David-Crane---NRG-(color) David Crane, president and chief executive of NRG Energy, has an op-ed up at the Washington Post in which he leaves aside current energy politics and proposes a closer look not only at technologies that are viable now but also where they are most viable geographically.

This last bit strikes us as original if perhaps a touch too definite – after all, he’s right that solar panels and turbines work best in certain parts of the country, but nuclear energy and electric cars aren’t  bound by geography.

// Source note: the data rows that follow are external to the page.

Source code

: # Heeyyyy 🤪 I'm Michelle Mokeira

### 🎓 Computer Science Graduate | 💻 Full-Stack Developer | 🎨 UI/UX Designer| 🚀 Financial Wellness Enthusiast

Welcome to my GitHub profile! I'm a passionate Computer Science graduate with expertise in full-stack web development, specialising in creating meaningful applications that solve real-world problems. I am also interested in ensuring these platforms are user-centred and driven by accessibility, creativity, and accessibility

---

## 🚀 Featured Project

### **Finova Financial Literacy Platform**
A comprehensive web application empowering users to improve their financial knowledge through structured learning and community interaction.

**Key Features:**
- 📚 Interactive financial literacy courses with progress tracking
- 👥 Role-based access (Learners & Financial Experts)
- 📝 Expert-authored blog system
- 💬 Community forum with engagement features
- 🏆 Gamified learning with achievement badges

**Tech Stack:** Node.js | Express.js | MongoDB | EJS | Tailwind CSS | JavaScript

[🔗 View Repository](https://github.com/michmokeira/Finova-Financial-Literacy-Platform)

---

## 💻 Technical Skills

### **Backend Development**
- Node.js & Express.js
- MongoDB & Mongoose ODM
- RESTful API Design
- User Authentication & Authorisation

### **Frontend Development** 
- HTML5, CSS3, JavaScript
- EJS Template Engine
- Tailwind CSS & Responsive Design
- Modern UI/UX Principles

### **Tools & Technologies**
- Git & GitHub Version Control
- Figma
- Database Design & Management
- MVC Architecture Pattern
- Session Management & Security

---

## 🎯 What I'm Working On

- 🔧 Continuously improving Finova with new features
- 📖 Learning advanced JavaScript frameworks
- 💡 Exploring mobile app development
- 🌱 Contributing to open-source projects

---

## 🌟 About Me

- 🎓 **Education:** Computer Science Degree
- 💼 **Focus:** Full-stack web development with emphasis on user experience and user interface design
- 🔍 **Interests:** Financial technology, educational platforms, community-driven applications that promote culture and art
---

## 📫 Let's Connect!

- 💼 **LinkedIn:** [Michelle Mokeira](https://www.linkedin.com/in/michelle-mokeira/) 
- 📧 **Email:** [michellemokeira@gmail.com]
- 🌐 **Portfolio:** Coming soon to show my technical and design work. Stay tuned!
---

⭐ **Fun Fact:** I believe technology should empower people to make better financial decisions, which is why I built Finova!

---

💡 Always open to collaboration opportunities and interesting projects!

Here are his bullet points:

  • The West gets the sun.
  • The Midwest gets the wind.
  • The South gets nuclear.
  • The Northeast gets the electric car.
  • Pursue "clean coal" as a national priority.

This method gets a lot of good information on the page in an organized way – we have to conclude Crane really likes organization – his sock drawer must be a marvel - so we’ll take it. Here’s his paragraph on nuclear:

Democratic policymakers have focused like lasers on wind, solar and efficiency. They need to recognize that the South, still one of the nation's most economically dynamic growth areas, lacks suitable wind and solar resources. The geology of much of the Southeast is not well-suited to sequestering the carbon emissions that must be captured by truly "clean coal." On the other hand, the populace of the South (and that includes Texas) is generally comfortable with nuclear power, and its incumbent utilities are deeply experienced in nuclear operations. Nuclear energy should be the "renewable of the South."

He knows whereof he speaks, so okay. These are quick hits for discussion purposes, not a fully fleshed out plan. Crane has a straightforward approach and inclusive view of energy. And for a daily newspaper, it keeps its explanations simple but not insultingly reductive. Good piece.



perdajz said…
Feed wind to the birthplace of nuclear power, and the home of Exelon?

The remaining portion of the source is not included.